Dataset content Block Start
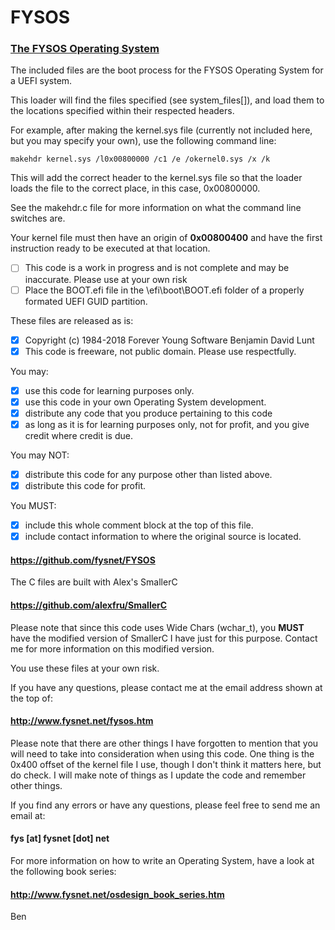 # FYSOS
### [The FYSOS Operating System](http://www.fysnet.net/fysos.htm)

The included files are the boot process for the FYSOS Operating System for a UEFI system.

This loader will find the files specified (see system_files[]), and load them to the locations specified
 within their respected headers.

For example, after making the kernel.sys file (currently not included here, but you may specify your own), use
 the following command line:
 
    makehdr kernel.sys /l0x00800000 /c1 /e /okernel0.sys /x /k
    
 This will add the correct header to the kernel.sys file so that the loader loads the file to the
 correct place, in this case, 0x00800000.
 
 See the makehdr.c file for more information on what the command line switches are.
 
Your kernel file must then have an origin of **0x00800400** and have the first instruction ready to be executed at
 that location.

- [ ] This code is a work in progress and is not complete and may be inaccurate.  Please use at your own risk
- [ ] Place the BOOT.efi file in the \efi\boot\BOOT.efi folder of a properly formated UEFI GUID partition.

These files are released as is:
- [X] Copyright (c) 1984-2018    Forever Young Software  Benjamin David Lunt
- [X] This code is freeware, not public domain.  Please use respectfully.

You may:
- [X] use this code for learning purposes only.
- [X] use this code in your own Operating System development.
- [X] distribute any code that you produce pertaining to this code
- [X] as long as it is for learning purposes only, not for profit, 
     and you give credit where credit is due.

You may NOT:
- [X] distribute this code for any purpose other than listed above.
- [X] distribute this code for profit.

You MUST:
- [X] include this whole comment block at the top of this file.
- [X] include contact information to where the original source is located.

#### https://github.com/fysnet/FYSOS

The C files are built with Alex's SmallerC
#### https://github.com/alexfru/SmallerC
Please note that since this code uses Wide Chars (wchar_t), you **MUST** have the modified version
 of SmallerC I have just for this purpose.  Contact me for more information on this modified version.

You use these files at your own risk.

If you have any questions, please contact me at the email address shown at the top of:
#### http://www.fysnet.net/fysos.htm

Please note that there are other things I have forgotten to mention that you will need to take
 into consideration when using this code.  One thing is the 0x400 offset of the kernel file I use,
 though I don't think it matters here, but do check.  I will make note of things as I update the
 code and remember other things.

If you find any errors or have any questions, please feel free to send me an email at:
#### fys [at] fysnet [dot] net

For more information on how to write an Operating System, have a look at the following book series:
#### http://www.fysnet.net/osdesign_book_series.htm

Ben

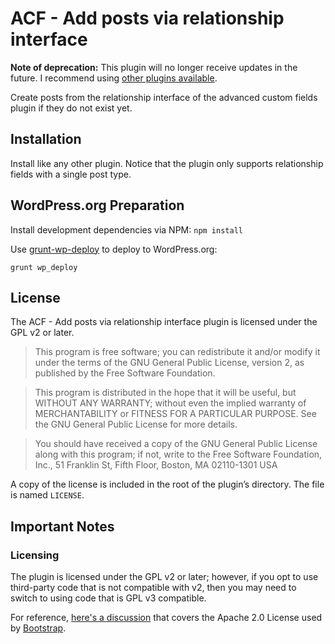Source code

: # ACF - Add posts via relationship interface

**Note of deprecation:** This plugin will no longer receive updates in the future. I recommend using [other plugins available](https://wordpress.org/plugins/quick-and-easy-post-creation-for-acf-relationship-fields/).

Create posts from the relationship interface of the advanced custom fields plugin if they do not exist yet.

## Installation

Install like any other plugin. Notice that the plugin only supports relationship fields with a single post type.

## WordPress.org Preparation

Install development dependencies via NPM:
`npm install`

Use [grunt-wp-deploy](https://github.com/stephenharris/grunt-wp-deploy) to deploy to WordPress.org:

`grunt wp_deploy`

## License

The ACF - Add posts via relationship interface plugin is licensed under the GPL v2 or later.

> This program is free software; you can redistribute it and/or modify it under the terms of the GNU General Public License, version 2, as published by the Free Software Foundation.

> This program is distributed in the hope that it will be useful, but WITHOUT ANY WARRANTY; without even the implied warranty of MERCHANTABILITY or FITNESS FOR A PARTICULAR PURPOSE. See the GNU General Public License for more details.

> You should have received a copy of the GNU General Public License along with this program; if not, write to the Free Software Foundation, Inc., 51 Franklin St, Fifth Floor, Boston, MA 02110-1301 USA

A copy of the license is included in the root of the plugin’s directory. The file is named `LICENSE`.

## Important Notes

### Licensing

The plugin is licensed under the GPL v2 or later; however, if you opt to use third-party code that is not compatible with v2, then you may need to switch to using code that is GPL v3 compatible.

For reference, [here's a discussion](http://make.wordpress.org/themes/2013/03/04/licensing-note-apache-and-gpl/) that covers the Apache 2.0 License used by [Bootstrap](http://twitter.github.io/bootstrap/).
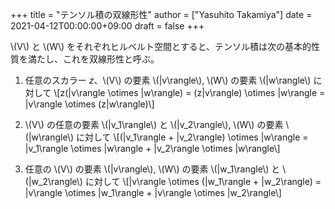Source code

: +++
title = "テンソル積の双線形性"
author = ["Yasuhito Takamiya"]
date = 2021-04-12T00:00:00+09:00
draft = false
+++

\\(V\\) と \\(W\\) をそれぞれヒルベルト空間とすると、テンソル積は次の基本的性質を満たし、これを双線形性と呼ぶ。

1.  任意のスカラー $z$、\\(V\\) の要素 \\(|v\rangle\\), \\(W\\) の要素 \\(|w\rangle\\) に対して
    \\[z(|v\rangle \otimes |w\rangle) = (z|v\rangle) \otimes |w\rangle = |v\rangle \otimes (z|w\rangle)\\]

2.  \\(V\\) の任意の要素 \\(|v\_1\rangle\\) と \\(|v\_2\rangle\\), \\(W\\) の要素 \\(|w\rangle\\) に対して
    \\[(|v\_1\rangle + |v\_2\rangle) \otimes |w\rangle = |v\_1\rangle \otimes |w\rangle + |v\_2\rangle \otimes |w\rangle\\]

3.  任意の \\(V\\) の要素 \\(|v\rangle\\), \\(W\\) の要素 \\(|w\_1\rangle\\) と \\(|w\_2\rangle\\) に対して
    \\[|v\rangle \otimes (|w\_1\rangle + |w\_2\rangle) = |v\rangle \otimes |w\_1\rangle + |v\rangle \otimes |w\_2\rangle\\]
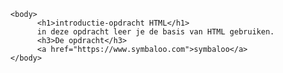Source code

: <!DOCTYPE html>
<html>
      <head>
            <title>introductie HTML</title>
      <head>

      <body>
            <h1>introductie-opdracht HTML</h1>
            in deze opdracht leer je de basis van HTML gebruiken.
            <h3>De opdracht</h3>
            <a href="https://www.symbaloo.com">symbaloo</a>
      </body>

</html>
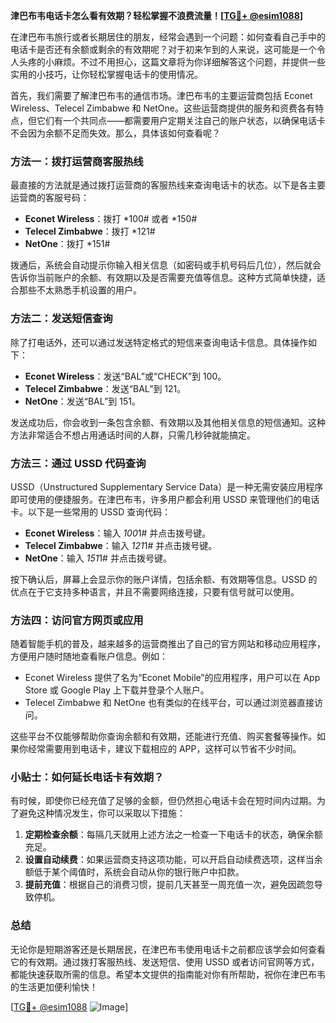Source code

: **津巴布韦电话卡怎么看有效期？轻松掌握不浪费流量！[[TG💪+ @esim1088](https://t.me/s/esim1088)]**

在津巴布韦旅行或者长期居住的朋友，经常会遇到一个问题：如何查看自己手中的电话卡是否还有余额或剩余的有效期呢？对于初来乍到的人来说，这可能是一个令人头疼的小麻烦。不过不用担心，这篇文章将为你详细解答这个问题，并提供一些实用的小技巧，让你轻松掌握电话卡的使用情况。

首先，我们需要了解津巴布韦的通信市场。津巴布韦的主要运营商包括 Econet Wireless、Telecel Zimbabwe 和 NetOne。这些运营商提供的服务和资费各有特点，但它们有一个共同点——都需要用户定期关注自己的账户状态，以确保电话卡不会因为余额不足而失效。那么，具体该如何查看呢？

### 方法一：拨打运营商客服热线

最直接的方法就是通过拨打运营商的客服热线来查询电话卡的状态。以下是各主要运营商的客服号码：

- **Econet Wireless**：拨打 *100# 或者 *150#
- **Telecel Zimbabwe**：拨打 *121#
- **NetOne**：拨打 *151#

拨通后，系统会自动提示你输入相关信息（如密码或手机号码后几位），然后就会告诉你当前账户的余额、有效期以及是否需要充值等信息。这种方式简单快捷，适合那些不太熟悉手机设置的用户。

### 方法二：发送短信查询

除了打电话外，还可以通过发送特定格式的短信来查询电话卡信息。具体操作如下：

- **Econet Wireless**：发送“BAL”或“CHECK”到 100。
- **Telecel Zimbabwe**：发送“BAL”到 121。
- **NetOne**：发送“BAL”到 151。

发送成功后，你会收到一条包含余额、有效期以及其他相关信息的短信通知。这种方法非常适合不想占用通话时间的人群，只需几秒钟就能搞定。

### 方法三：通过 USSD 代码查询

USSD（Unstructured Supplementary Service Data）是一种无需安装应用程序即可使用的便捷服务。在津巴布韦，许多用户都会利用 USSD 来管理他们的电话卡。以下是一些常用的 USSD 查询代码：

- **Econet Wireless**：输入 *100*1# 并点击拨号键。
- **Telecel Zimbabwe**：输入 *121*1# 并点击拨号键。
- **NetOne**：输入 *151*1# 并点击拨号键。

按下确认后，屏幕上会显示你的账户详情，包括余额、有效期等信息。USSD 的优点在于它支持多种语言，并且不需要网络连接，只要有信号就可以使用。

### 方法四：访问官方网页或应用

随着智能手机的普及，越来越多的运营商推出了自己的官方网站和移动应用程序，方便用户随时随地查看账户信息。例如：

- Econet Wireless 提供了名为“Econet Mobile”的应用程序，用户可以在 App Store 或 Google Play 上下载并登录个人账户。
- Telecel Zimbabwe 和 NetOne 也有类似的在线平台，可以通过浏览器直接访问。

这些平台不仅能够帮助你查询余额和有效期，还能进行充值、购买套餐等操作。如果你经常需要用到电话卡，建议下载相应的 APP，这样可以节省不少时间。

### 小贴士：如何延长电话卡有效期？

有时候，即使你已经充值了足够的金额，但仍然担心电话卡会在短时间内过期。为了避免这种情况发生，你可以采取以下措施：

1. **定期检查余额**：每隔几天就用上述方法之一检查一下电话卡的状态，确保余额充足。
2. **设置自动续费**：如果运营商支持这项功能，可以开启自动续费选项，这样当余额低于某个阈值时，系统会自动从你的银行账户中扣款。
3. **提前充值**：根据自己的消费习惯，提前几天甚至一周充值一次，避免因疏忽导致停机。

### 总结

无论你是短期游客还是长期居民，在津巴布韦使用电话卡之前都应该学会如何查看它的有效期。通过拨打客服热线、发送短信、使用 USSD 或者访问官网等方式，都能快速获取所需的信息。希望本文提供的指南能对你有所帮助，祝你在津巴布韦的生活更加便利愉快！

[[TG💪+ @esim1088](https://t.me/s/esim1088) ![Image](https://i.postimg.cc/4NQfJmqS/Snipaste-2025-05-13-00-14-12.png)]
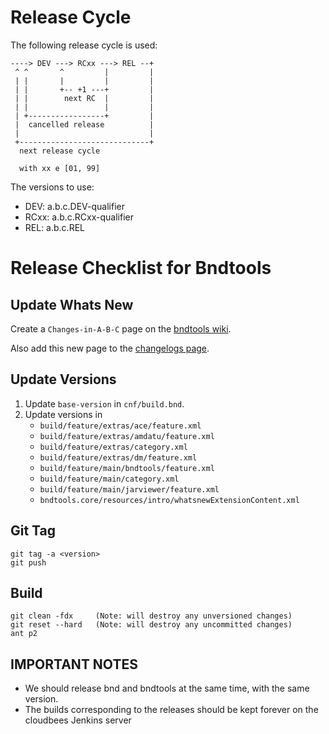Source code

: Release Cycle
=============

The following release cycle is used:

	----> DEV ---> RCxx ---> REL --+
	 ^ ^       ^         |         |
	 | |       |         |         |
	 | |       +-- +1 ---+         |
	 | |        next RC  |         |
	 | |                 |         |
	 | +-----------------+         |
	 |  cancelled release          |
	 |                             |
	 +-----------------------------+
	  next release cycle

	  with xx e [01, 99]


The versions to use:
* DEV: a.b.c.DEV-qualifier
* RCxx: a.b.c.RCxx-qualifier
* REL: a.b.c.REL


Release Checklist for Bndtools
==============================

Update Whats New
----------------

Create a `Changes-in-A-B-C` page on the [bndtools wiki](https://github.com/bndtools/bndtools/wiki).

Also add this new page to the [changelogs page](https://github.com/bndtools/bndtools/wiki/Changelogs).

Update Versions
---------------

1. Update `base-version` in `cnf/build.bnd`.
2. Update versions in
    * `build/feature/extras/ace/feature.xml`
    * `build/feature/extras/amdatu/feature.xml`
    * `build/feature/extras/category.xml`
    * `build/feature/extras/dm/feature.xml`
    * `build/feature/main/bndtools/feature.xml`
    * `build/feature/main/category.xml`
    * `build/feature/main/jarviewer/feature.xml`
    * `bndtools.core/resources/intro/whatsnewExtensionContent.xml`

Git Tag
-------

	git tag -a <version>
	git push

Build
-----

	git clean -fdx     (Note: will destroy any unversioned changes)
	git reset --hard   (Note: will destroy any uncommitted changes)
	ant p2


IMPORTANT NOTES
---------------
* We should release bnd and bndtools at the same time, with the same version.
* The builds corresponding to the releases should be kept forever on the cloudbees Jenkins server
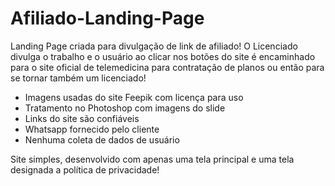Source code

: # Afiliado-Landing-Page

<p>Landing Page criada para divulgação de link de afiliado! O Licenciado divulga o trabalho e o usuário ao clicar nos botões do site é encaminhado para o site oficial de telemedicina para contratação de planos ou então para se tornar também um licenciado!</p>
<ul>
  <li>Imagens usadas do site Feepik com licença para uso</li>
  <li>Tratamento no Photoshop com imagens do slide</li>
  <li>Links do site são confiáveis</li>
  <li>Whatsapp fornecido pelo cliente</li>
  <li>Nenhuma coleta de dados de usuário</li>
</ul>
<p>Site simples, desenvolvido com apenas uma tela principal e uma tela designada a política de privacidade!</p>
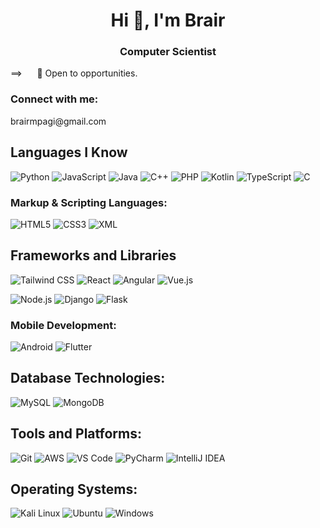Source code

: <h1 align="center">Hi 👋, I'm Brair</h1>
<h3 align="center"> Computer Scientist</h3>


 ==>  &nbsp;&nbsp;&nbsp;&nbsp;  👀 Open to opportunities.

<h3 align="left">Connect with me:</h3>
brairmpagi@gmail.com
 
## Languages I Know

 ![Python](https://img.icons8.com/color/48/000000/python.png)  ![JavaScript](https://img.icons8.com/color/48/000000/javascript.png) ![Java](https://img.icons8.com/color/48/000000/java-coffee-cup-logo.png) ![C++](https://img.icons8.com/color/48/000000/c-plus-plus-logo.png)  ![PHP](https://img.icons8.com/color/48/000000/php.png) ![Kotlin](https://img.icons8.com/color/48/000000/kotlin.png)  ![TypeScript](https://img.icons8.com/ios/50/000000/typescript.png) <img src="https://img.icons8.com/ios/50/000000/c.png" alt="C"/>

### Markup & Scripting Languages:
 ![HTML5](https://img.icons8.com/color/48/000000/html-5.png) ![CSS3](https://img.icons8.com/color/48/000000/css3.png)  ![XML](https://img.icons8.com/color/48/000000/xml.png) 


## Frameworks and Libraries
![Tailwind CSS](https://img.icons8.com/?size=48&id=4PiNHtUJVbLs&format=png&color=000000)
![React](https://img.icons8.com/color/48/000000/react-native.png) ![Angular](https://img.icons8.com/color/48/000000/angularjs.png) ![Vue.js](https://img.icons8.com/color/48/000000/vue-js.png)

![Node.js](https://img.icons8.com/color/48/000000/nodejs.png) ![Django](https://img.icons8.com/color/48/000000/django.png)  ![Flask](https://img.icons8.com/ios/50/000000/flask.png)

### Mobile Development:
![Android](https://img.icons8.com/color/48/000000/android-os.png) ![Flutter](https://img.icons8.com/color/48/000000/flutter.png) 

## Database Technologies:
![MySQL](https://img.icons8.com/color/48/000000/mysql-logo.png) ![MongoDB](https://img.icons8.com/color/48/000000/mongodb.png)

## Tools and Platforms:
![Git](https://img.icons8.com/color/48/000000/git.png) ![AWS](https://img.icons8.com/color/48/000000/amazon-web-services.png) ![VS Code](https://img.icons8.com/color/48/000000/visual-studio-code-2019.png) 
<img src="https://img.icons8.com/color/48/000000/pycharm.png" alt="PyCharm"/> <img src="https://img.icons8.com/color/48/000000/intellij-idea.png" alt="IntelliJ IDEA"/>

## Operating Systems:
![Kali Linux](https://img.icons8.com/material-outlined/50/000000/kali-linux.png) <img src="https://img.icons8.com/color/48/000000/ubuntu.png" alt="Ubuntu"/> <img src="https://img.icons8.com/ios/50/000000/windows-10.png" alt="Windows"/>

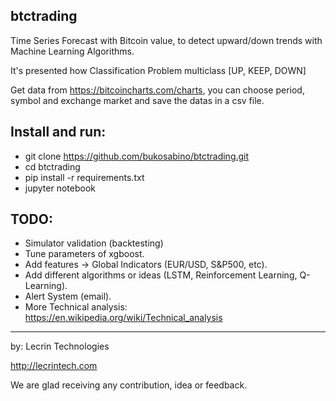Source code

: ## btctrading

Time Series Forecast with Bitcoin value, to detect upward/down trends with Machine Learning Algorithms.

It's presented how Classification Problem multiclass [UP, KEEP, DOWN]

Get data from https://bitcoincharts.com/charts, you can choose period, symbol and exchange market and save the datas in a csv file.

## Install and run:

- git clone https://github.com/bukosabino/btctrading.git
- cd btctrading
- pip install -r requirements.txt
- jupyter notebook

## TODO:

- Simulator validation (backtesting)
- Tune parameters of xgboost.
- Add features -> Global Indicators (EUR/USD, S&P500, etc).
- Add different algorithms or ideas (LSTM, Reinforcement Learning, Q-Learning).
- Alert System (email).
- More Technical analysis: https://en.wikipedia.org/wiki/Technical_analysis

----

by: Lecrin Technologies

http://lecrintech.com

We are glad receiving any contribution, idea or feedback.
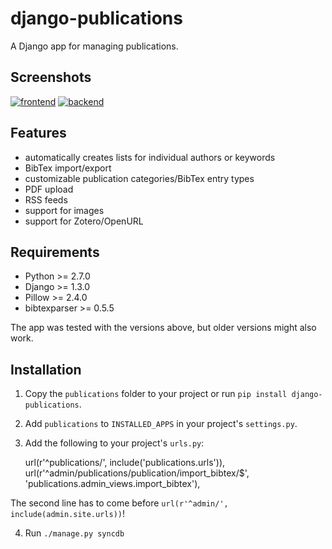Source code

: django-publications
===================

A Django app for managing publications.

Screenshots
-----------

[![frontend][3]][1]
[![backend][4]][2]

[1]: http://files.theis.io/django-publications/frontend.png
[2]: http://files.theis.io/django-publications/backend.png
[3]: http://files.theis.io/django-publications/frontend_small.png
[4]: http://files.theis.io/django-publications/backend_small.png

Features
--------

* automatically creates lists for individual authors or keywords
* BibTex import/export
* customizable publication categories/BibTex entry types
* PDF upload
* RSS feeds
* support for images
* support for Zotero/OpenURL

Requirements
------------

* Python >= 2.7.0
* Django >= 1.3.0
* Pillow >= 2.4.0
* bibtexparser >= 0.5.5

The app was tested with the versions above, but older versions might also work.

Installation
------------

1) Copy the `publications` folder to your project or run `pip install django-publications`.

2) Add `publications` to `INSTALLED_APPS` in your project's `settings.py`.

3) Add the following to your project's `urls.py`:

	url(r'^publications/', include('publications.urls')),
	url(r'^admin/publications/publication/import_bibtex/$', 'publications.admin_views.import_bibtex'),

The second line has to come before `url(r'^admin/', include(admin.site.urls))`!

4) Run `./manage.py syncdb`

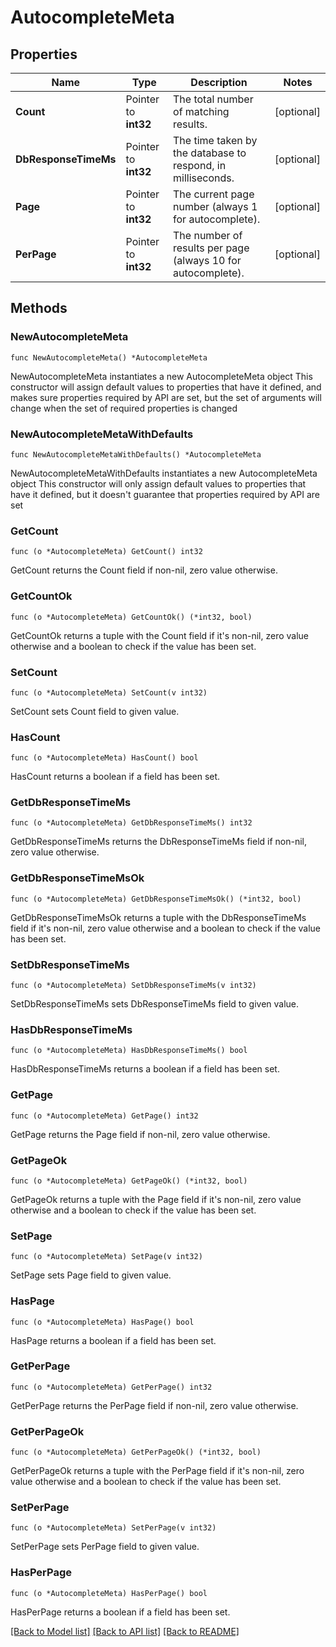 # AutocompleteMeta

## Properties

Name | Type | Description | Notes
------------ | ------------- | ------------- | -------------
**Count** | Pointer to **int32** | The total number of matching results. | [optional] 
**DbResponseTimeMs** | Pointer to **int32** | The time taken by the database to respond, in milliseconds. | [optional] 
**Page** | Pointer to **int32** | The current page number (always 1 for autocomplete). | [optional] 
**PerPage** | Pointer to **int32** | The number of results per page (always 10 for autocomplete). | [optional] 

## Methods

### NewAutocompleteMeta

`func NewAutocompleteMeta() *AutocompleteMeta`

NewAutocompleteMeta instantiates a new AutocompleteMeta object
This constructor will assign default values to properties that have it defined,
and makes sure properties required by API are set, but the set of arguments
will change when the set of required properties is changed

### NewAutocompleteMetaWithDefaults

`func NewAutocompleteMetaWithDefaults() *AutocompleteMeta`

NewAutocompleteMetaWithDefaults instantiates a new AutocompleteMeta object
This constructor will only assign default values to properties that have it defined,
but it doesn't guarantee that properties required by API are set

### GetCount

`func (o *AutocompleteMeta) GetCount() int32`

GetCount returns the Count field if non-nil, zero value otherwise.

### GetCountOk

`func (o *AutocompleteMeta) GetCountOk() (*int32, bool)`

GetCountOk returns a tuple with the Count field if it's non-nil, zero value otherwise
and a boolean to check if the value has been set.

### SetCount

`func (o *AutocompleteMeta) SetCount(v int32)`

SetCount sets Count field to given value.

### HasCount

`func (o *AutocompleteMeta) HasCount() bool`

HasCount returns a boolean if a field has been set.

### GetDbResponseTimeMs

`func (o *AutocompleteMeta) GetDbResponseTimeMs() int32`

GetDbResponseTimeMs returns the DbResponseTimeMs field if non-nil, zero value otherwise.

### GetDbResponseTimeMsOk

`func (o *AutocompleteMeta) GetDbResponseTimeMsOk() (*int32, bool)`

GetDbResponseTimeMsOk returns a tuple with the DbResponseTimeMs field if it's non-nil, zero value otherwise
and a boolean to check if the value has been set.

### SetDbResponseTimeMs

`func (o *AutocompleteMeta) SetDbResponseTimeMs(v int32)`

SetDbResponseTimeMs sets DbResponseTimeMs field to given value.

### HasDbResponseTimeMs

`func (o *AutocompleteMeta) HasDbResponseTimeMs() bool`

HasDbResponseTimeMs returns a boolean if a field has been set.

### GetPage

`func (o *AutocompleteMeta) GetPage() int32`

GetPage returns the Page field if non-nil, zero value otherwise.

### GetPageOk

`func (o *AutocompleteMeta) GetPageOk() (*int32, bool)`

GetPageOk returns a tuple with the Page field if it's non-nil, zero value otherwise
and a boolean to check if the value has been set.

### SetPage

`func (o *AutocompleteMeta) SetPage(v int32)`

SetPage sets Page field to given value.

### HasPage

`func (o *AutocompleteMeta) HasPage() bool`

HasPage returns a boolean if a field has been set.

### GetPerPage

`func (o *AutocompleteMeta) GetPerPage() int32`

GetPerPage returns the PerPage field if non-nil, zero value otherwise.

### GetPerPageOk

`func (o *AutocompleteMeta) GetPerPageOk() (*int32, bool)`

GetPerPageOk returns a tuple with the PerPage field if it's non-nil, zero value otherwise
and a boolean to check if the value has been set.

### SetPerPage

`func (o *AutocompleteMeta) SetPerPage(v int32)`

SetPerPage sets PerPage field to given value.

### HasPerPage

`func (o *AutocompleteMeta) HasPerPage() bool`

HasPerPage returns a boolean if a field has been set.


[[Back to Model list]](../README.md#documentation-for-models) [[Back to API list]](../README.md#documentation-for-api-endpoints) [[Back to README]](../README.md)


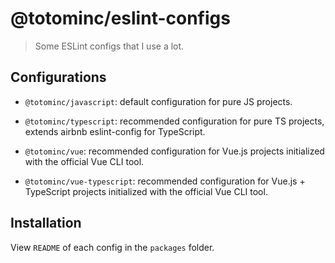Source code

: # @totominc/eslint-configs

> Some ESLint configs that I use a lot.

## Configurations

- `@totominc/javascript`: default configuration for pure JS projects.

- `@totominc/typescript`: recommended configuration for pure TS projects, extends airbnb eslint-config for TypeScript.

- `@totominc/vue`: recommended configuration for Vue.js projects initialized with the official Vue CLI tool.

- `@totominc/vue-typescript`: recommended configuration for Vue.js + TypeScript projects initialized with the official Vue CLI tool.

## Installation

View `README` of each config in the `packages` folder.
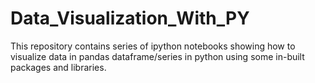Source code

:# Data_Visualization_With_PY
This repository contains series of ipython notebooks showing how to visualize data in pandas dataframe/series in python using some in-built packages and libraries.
Dataset content Block End
## The task:
Copy exactly the stretch of data above from the line with "Time Series Forecast" through the line with "- cd btctrading", and omit all other lines.

## Answer to this task:
Time Series Forecast with Bitcoin value, to detect upward/down trends with Machine Learning Algorithms.

It's presented how Classification Problem multiclass [UP, KEEP, DOWN]

Get data from https://bitcoincharts.com/charts, you can choose period, symbol and exchange market and save the datas in a csv file.

## Install and run:

- git clone https://github.com/bukosabino/btctrading.git
- cd btctrading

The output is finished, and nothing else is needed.